**HOW TO COMPLETE THIS TASK**
All that should come back is the lines of the data below from the one containing "Double-click on the **PublishKafka\_1\_0**" to the one containing "Click on the value", inclusive, exactly as they stand.

Stored data:
• • • • •

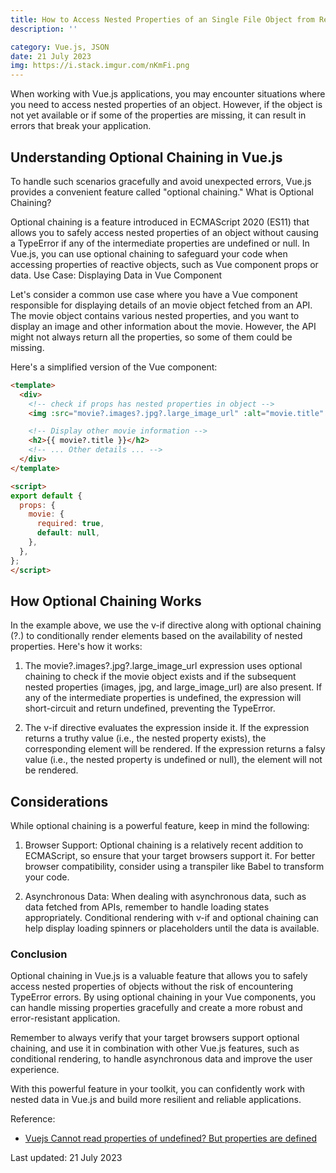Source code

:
 ```yaml
---
title: How to Access Nested Properties of an Single File Object from Response API
description: ''

category: Vue.js, JSON
date: 21 July 2023
img: https://i.stack.imgur.com/nKmFi.png
---
```



When working with Vue.js applications, you may encounter situations where you need to access nested properties of an object. However, if the object is not yet available or if some of the properties are missing, it can result in errors that break your application. 

## Understanding Optional Chaining in Vue.js

To handle such scenarios gracefully and avoid unexpected errors, Vue.js provides a convenient feature called "optional chaining."
What is Optional Chaining?

Optional chaining is a feature introduced in ECMAScript 2020 (ES11) that allows you to safely access nested properties of an object without causing a TypeError if any of the intermediate properties are undefined or null. In Vue.js, you can use optional chaining to safeguard your code when accessing properties of reactive objects, such as Vue component props or data.
Use Case: Displaying Data in Vue Component

Let's consider a common use case where you have a Vue component responsible for displaying details of an movie object fetched from an API. The movie object contains various nested properties, and you want to display an image and other information about the movie. However, the API might not always return all the properties, so some of them could be missing.

Here's a simplified version of the Vue component:

```html
<template>
  <div>
    <!-- check if props has nested properties in object -->
    <img :src="movie?.images?.jpg?.large_image_url" :alt="movie.title" />

    <!-- Display other movie information -->
    <h2>{{ movie?.title }}</h2>
    <!-- ... Other details ... -->
  </div>
</template>

<script>
export default {
  props: {
    movie: {
      required: true,
      default: null,
    },
  },
};
</script>
```

## How Optional Chaining Works

In the example above, we use the v-if directive along with optional chaining (?.) to conditionally render elements based on the availability of nested properties. Here's how it works:

1. The movie?.images?.jpg?.large_image_url expression uses optional chaining to check if the movie object exists and if the subsequent nested properties (images, jpg, and large_image_url) are also present. If any of the intermediate properties is undefined, the expression will short-circuit and return undefined, preventing the TypeError.

2. The v-if directive evaluates the expression inside it. If the expression returns a truthy value (i.e., the nested property exists), the corresponding element will be rendered. If the expression returns a falsy value (i.e., the nested property is undefined or null), the element will not be rendered.

## Considerations

While optional chaining is a powerful feature, keep in mind the following:

1. Browser Support: Optional chaining is a relatively recent addition to ECMAScript, so ensure that your target browsers support it. For better browser compatibility, consider using a transpiler like Babel to transform your code.

2. Asynchronous Data: When dealing with asynchronous data, such as data fetched from APIs, remember to handle loading states appropriately. Conditional rendering with v-if and optional chaining can help display loading spinners or placeholders until the data is available.

### Conclusion

Optional chaining in Vue.js is a valuable feature that allows you to safely access nested properties of objects without the risk of encountering TypeError errors. By using optional chaining in your Vue components, you can handle missing properties gracefully and create a more robust and error-resistant application.

Remember to always verify that your target browsers support optional chaining, and use it in combination with other Vue.js features, such as conditional rendering, to handle asynchronous data and improve the user experience.

With this powerful feature in your toolkit, you can confidently work with nested data in Vue.js and build more resilient and reliable applications.

Reference: 
- [Vuejs Cannot read properties of undefined? But properties are defined](https://stackoverflow.com/questions/71766437/vuejs-cannot-read-properties-of-undefined-but-properties-are-defined)

Last updated: 21 July 2023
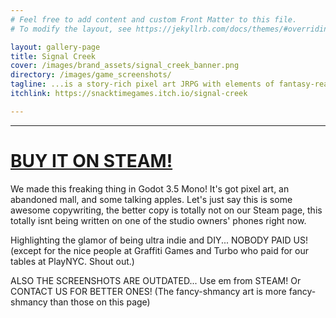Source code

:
 ```yaml
---
# Feel free to add content and custom Front Matter to this file.
# To modify the layout, see https://jekyllrb.com/docs/themes/#overriding-theme-defaults

layout: gallery-page
title: Signal Creek
cover: /images/brand_assets/signal_creek_banner.png
directory: /images/game_screenshots/
tagline: ...is a story-rich pixel art JRPG with elements of fantasy-realism, LGBTQ+ identities, and vibrant choice-based dialogue.
itchlink: https://snacktimegames.itch.io/signal-creek

---
```


----
# [BUY IT ON STEAM!](https://steam.snacktimegamestudio.com)

We made this freaking thing in Godot 3.5 Mono! It's got pixel art, an abandoned mall, and some talking apples. Let's just say this is some awesome copywriting, the better copy is totally not on our Steam page, this totally isnt being written on one of the studio owners' phones right now.

Highlighting the glamor of being ultra indie and DIY... NOBODY PAID US! (except for the nice people at Graffiti Games and Turbo who paid for our tables at PlayNYC. Shout out.)

ALSO THE SCREENSHOTS ARE OUTDATED... Use em from STEAM! Or CONTACT US FOR BETTER ONES! (The fancy-shmancy art is more fancy-shmancy than those on this page)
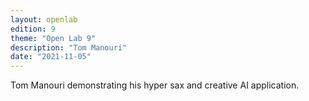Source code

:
 ```yaml
---
layout: openlab
edition: 9
theme: "Open Lab 9"
description: "Tom Manouri"
date: "2021-11-05"
---
```


Tom Manouri demonstrating his hyper sax and creative AI application.
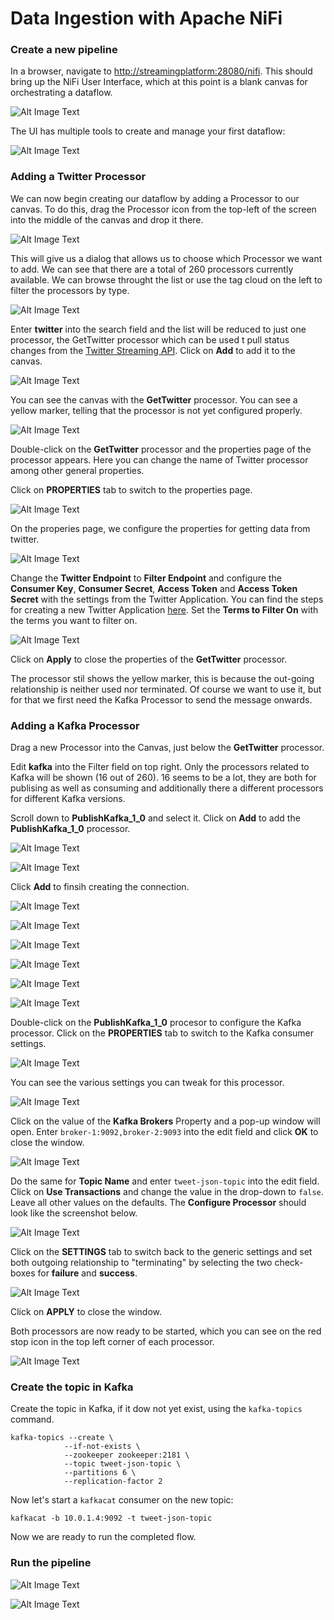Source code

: # Data Ingestion with Apache NiFi
### Create a new pipeline
In a browser, navigate to <http://streamingplatform:28080/nifi>. This should bring up the NiFi User Interface, which at this point is a blank canvas for orchestrating a dataflow.

![Alt Image Text](./images/nifi-home-screen.png "Schema Registry UI")

The UI has multiple tools to create and manage your first dataflow:

![Alt Image Text](./images/nifi-home-screen-expl.png "Schema Registry UI")

### Adding a Twitter Processor
We can now begin creating our dataflow by adding a Processor to our canvas. To do this, drag the Processor icon from the top-left of the screen into the middle of the canvas and drop it there. 

![Alt Image Text](./images/nifi-drag-processor-into-canvas.png "Schema Registry UI")

This will give us a dialog that allows us to choose which Processor we want to add. We can see that there are a total of 260 processors currently available. We can browse throught the list or use the tag cloud on the left to filter the processors by type.

![Alt Image Text](./images/nifi-add-processor.png "Schema Registry UI")

Enter **twitter** into the search field and the list will be reduced to just one processor, the GetTwitter processor which can be used t pull status changes from the [Twitter Streaming API](https://developer.twitter.com/en/docs/tweets/filter-realtime/overview). Click on **Add** to add it to the canvas.

![Alt Image Text](./images/nifi-add-processor-search.png "Schema Registry UI")

You can see the canvas with the **GetTwitter** processor. You can see a yellow marker, telling that the processor is not yet configured properly. 

![Alt Image Text](./images/nifi-canvas-with-twitter-processor-1.png "Schema Registry UI")

Double-click on the **GetTwitter** processor and the properties page of the processor appears. Here you can change the name of Twitter processor among other general properties.

Click on **PROPERTIES** tab to switch to the properties page.

![Alt Image Text](./images/nifi-twitter-processor-properties-1.png "Schema Registry UI")

On the properies page, we configure the properties for getting data from twitter.  

![Alt Image Text](./images/nifi-twitter-processor-properties-2.png "Schema Registry UI")

Change the **Twitter Endpoint** to **Filter Endpoint** and configure the **Consumer Key**, **Consumer Secret**, **Access Token** and **Access Token Secret** with the settings from the Twitter Application. 
You can find the steps for creating a new Twitter Application [here](../99-misc/99-twitter-app/README.md). 
Set the **Terms to Filter On** with the terms you want to filter on. 

![Alt Image Text](./images/nifi-twitter-processor-properties-3.png "Schema Registry UI")

Click on **Apply** to close the properties of the **GetTwitter** processor.

The processor stil shows the yellow marker, this is because the out-going relationship is neither used nor terminated. Of course we want to use it, but for that we first need the Kafka Processor to send the message onwards. 

### Adding a Kafka Processor
Drag a new Processor into the Canvas, just below the **GetTwitter** processor. 

Edit **kafka** into the Filter field on top right. Only the processors related to Kafka will be shown (16 out of 260). 16 seems to be a lot, they are both for publising as well as consuming and additionally there a different processors for different Kafka versions.

Scroll down to **PublishKafka\_1\_0** and select it. Click on **Add** to add the **PublishKafka\_1\_0** processor. 
	
![Alt Image Text](./images/nifi-add-processor-search-kafka.png "Schema Registry UI")

![Alt Image Text](./images/nifi-drag-relationship.png "Schema Registry UI")

Click **Add** to finsih creating the connection. 

![Alt Image Text](./images/nifi-drag-relationship-create-connection.png "Schema Registry UI")


![Alt Image Text](./images/nifi-show-canvas-with-connection.png "Schema Registry UI")


![Alt Image Text](./images/nifi-show-canvas-with-connection-arranged.png "Schema Registry UI")

![Alt Image Text](./images/nifi-start-get-twitter-processor.png "Schema Registry UI")

![Alt Image Text](./images/nifi-running-get-twitter-processor-queue-up.png "Schema Registry UI")

![Alt Image Text](./images/nifi-stop-get-twitter-processor.png "Schema Registry UI")

Double-click on the **PublishKafka\_1\_0** procesor to configure the Kafka processor. Click on the **PROPERTIES** tab to switch to the Kafka consumer settings. 

![Alt Image Text](./images/nifi-kafka-processor-properties-1.png "Schema Registry UI")

You can see the various settings you can tweak for this processor. 

![Alt Image Text](./images/nifi-kafka-processor-properties-2.png "Schema Registry UI")

Click on the value of the **Kafka Brokers** Property and a pop-up window will open.  Enter `broker-1:9092,broker-2:9093` into the edit field and click **OK** to close the window. 

![Alt Image Text](./images/nifi-kafka-processor-properties-3.png "Schema Registry UI")

Do the same for **Topic Name** and enter `tweet-json-topic` into the edit field. Click on **Use Transactions** and change the value in the drop-down to `false`. Leave all other values on the defaults. The **Configure Processor** should look like the screenshot below. 

![Alt Image Text](./images/nifi-kafka-processor-properties-4.png "Schema Registry UI")

Click on the **SETTINGS** tab to switch back to the generic settings and set both outgoing relationship to "terminating" by selecting the two check-boxes for **failure** and **success**. 

![Alt Image Text](./images/nifi-kafka-processor-properties-5.png "Schema Registry UI")

Click on **APPLY** to close the window. 

Both processors are now ready to be started, which you can see on the red stop icon in the top left corner of each processor.

![Alt Image Text](./images/nifi-show-canvas-with-twitter-and-kafka.png "Schema Registry UI")

### Create the topic in Kafka

Create the topic in Kafka, if it dow not yet exist, using the `kafka-topics` command. 

```
kafka-topics --create \
			--if-not-exists \
			--zookeeper zookeeper:2181 \
			--topic tweet-json-topic \
			--partitions 6 \
			--replication-factor 2
```

Now let's start a `kafkacat` consumer on the new topic:

```
kafkacat -b 10.0.1.4:9092 -t tweet-json-topic
```

Now we are ready to run the completed flow. 

### Run the pipeline 

![Alt Image Text](./images/nifi-start-canvas-with-twitter-and-kafka.png "Schema Registry UI")


![Alt Image Text](./images/nifi-running-canvas-with-twitter-and-kafka.png "Schema Registry UI")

• • • • •

**RESPONSE**
Double-click on the **PublishKafka\_1\_0** procesor to configure the Kafka processor. Click on the **PROPERTIES** tab to switch to the Kafka consumer settings. 

![Alt Image Text](./images/nifi-kafka-processor-properties-1.png "Schema Registry UI")

You can see the various settings you can tweak for this processor. 

![Alt Image Text](./images/nifi-kafka-processor-properties-2.png "Schema Registry UI")

Click on the value of the **Kafka Brokers** Property and a pop-up window will open.  Enter `broker-1:9092,broker-2:9093` into the edit field and click **OK** to close the window. 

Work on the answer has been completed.